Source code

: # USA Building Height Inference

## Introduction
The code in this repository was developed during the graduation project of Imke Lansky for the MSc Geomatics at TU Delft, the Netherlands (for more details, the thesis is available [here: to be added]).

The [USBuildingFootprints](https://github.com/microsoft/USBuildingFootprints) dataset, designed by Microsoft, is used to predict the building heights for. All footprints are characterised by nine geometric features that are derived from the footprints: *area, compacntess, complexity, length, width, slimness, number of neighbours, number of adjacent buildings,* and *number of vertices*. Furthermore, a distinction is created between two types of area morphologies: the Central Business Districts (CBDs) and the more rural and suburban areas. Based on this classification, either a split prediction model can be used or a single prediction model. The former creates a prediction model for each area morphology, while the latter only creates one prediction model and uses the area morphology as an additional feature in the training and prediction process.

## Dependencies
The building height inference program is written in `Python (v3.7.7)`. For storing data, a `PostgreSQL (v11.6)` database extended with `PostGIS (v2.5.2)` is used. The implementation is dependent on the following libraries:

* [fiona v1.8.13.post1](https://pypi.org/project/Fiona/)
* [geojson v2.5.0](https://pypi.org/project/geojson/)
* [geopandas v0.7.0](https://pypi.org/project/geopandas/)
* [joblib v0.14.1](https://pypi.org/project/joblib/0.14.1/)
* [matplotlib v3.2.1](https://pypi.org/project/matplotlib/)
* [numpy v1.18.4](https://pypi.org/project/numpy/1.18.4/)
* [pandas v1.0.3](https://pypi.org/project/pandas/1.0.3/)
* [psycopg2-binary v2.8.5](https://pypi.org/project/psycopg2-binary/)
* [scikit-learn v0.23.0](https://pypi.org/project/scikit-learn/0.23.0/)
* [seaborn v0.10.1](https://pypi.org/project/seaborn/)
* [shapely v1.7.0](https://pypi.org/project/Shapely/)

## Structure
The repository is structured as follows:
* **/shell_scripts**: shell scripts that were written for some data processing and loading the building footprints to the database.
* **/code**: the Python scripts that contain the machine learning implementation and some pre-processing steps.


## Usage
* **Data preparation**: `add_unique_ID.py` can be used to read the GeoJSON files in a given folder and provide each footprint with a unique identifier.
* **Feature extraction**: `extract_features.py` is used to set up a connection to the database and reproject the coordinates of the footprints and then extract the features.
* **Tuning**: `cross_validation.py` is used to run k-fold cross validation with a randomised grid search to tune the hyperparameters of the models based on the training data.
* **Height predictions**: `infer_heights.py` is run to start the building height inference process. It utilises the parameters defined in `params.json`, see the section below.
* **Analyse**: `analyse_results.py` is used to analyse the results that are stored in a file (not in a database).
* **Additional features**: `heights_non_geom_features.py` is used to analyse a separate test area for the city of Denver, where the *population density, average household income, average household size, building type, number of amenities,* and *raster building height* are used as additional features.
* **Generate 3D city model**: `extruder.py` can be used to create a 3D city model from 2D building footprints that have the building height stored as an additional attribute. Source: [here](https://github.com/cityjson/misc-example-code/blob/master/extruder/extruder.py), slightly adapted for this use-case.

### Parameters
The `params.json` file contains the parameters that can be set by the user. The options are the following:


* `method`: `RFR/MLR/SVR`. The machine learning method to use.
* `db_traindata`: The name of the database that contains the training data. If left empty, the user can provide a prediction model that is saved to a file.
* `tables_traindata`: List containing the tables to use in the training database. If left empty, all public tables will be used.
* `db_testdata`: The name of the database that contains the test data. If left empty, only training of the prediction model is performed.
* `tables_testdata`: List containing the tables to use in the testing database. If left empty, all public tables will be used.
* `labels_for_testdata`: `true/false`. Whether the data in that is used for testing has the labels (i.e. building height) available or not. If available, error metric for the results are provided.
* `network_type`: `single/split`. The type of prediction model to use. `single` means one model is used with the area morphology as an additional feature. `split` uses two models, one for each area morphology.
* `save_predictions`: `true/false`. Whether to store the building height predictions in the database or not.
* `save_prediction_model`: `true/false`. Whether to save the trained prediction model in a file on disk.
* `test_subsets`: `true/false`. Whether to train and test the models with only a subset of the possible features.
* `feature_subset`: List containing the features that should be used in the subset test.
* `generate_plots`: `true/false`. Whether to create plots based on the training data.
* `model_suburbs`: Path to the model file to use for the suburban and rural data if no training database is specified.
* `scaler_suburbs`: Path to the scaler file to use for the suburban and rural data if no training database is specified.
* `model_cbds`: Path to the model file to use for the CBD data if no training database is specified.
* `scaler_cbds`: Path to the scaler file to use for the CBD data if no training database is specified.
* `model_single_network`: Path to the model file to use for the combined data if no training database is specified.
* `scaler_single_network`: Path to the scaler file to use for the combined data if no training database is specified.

====================

### Work to complete
Set down the full listing a second time, exactly as given.

### Result below
Source code

: # USA Building Height Inference

## Introduction
The code in this repository was developed during the graduation project of Imke Lansky for the MSc Geomatics at TU Delft, the Netherlands (for more details, the thesis is available [here: to be added]).

The [USBuildingFootprints](https://github.com/microsoft/USBuildingFootprints) dataset, designed by Microsoft, is used to predict the building heights for. All footprints are characterised by nine geometric features that are derived from the footprints: *area, compacntess, complexity, length, width, slimness, number of neighbours, number of adjacent buildings,* and *number of vertices*. Furthermore, a distinction is created between two types of area morphologies: the Central Business Districts (CBDs) and the more rural and suburban areas. Based on this classification, either a split prediction model can be used or a single prediction model. The former creates a prediction model for each area morphology, while the latter only creates one prediction model and uses the area morphology as an additional feature in the training and prediction process.

## Dependencies
The building height inference program is written in `Python (v3.7.7)`. For storing data, a `PostgreSQL (v11.6)` database extended with `PostGIS (v2.5.2)` is used. The implementation is dependent on the following libraries:

* [fiona v1.8.13.post1](https://pypi.org/project/Fiona/)
* [geojson v2.5.0](https://pypi.org/project/geojson/)
* [geopandas v0.7.0](https://pypi.org/project/geopandas/)
* [joblib v0.14.1](https://pypi.org/project/joblib/0.14.1/)
* [matplotlib v3.2.1](https://pypi.org/project/matplotlib/)
* [numpy v1.18.4](https://pypi.org/project/numpy/1.18.4/)
* [pandas v1.0.3](https://pypi.org/project/pandas/1.0.3/)
* [psycopg2-binary v2.8.5](https://pypi.org/project/psycopg2-binary/)
* [scikit-learn v0.23.0](https://pypi.org/project/scikit-learn/0.23.0/)
* [seaborn v0.10.1](https://pypi.org/project/seaborn/)
* [shapely v1.7.0](https://pypi.org/project/Shapely/)

## Structure
The repository is structured as follows:
* **/shell_scripts**: shell scripts that were written for some data processing and loading the building footprints to the database.
* **/code**: the Python scripts that contain the machine learning implementation and some pre-processing steps.


## Usage
* **Data preparation**: `add_unique_ID.py` can be used to read the GeoJSON files in a given folder and provide each footprint with a unique identifier.
* **Feature extraction**: `extract_features.py` is used to set up a connection to the database and reproject the coordinates of the footprints and then extract the features.
* **Tuning**: `cross_validation.py` is used to run k-fold cross validation with a randomised grid search to tune the hyperparameters of the models based on the training data.
* **Height predictions**: `infer_heights.py` is run to start the building height inference process. It utilises the parameters defined in `params.json`, see the section below.
* **Analyse**: `analyse_results.py` is used to analyse the results that are stored in a file (not in a database).
* **Additional features**: `heights_non_geom_features.py` is used to analyse a separate test area for the city of Denver, where the *population density, average household income, average household size, building type, number of amenities,* and *raster building height* are used as additional features.
* **Generate 3D city model**: `extruder.py` can be used to create a 3D city model from 2D building footprints that have the building height stored as an additional attribute. Source: [here](https://github.com/cityjson/misc-example-code/blob/master/extruder/extruder.py), slightly adapted for this use-case.

### Parameters
The `params.json` file contains the parameters that can be set by the user. The options are the following:


* `method`: `RFR/MLR/SVR`. The machine learning method to use.
* `db_traindata`: The name of the database that contains the training data. If left empty, the user can provide a prediction model that is saved to a file.
* `tables_traindata`: List containing the tables to use in the training database. If left empty, all public tables will be used.
* `db_testdata`: The name of the database that contains the test data. If left empty, only training of the prediction model is performed.
* `tables_testdata`: List containing the tables to use in the testing database. If left empty, all public tables will be used.
* `labels_for_testdata`: `true/false`. Whether the data in that is used for testing has the labels (i.e. building height) available or not. If available, error metric for the results are provided.
* `network_type`: `single/split`. The type of prediction model to use. `single` means one model is used with the area morphology as an additional feature. `split` uses two models, one for each area morphology.
* `save_predictions`: `true/false`. Whether to store the building height predictions in the database or not.
* `save_prediction_model`: `true/false`. Whether to save the trained prediction model in a file on disk.
* `test_subsets`: `true/false`. Whether to train and test the models with only a subset of the possible features.
* `feature_subset`: List containing the features that should be used in the subset test.
* `generate_plots`: `true/false`. Whether to create plots based on the training data.
* `model_suburbs`: Path to the model file to use for the suburban and rural data if no training database is specified.
* `scaler_suburbs`: Path to the scaler file to use for the suburban and rural data if no training database is specified.
* `model_cbds`: Path to the model file to use for the CBD data if no training database is specified.
* `scaler_cbds`: Path to the scaler file to use for the CBD data if no training database is specified.
* `model_single_network`: Path to the model file to use for the combined data if no training database is specified.
* `scaler_single_network`: Path to the scaler file to use for the combined data if no training database is specified.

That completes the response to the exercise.